Pictures paired with source code
================================

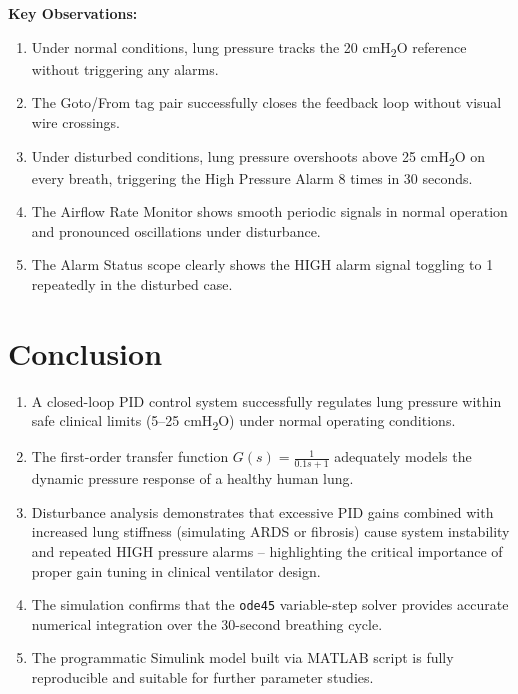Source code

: \documentclass[12pt,a4paper]{article}
\begin{document}
\textbf{Key Observations:}
\begin{enumerate}
  \item Under normal conditions, lung pressure tracks the 20 cmH\textsubscript{2}O reference without triggering any alarms.
  \item The Goto/From tag pair successfully closes the feedback loop without visual wire crossings.
  \item Under disturbed conditions, lung pressure overshoots above 25 cmH\textsubscript{2}O on every breath, triggering the High Pressure Alarm 8 times in 30 seconds.
  \item The Airflow Rate Monitor shows smooth periodic signals in normal operation and pronounced oscillations under disturbance.
  \item The Alarm Status scope clearly shows the HIGH alarm signal toggling to 1 repeatedly in the disturbed case.
\end{enumerate}

\section{Conclusion}

\begin{enumerate}
  \item A closed-loop PID control system successfully regulates lung pressure within safe clinical limits (5--25 cmH\textsubscript{2}O) under normal operating conditions.
  \item The first-order transfer function $G(s)=\frac{1}{0.1s+1}$ adequately models the dynamic pressure response of a healthy human lung.
  \item Disturbance analysis demonstrates that excessive PID gains combined with increased lung stiffness (simulating ARDS or fibrosis) cause system instability and repeated HIGH pressure alarms -- highlighting the critical importance of proper gain tuning in clinical ventilator design.
  \item The simulation confirms that the \texttt{ode45} variable-step solver provides accurate numerical integration over the 30-second breathing cycle.
  \item The programmatic Simulink model built via MATLAB script is fully reproducible and suitable for further parameter studies.
\end{enumerate}
\end{document}
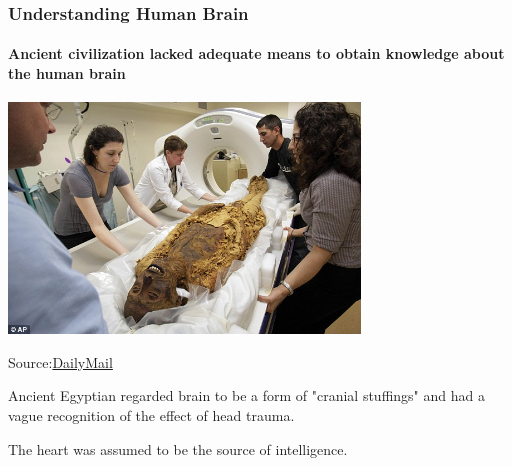 \documentclass{beamer}
\begin{document}
\begin{frame}
  \frametitle{Understanding Human Brain}
  \framesubtitle{Ancient civilization lacked adequate means to obtain knowledge about the human brain}
  \centering
  \includegraphics[width=0.7\textwidth]{EgyptianMummy.jpg}

  Source:\href{https://www.dailymail.co.uk/sciencetech/article-1195045/Ancient-Egyptians-unwrapped-CT-scans-reveal-secrets-beneath-bandages-2-000-year-old-mummies.html}{DailyMail}

  Ancient Egyptian regarded brain to be a form of "cranial stuffings" and had a vague recognition of the effect of head trauma.

  The heart was assumed to be the source of intelligence.
\end{frame}
\end{document}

================================

● **Exercise directions**
Repeat exactly the lines from the start of the entries down to the line with "triggering any alarms.", keeping both ends but none of the pictures.

● **Solved problem**
Source code

: \documentclass[12pt,a4paper]{article}
\begin{document}
\textbf{Key Observations:}
\begin{enumerate}
  \item Under normal conditions, lung pressure tracks the 20 cmH\textsubscript{2}O reference without triggering any alarms.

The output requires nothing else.